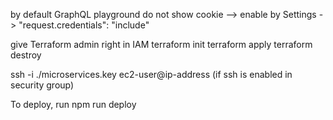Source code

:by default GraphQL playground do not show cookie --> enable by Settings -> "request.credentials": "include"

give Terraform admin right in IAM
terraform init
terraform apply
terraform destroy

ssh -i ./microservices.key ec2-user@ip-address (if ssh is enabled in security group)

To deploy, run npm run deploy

* * *

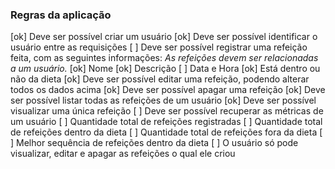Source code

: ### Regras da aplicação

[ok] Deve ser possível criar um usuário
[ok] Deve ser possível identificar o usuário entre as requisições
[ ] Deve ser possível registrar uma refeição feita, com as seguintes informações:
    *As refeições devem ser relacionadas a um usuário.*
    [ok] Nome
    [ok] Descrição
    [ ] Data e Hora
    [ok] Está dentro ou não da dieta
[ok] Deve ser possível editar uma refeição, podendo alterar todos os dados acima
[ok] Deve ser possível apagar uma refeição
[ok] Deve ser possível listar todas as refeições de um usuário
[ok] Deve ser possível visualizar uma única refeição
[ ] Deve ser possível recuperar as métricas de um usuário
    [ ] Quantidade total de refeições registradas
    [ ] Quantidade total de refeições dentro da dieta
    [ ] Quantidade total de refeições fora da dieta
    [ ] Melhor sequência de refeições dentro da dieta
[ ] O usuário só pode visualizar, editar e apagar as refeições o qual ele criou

**WORK REQUIRED:** Please tally every line of the material above that has the string "usuário", and write only the total.

**THE COMPLETED TASK:** 6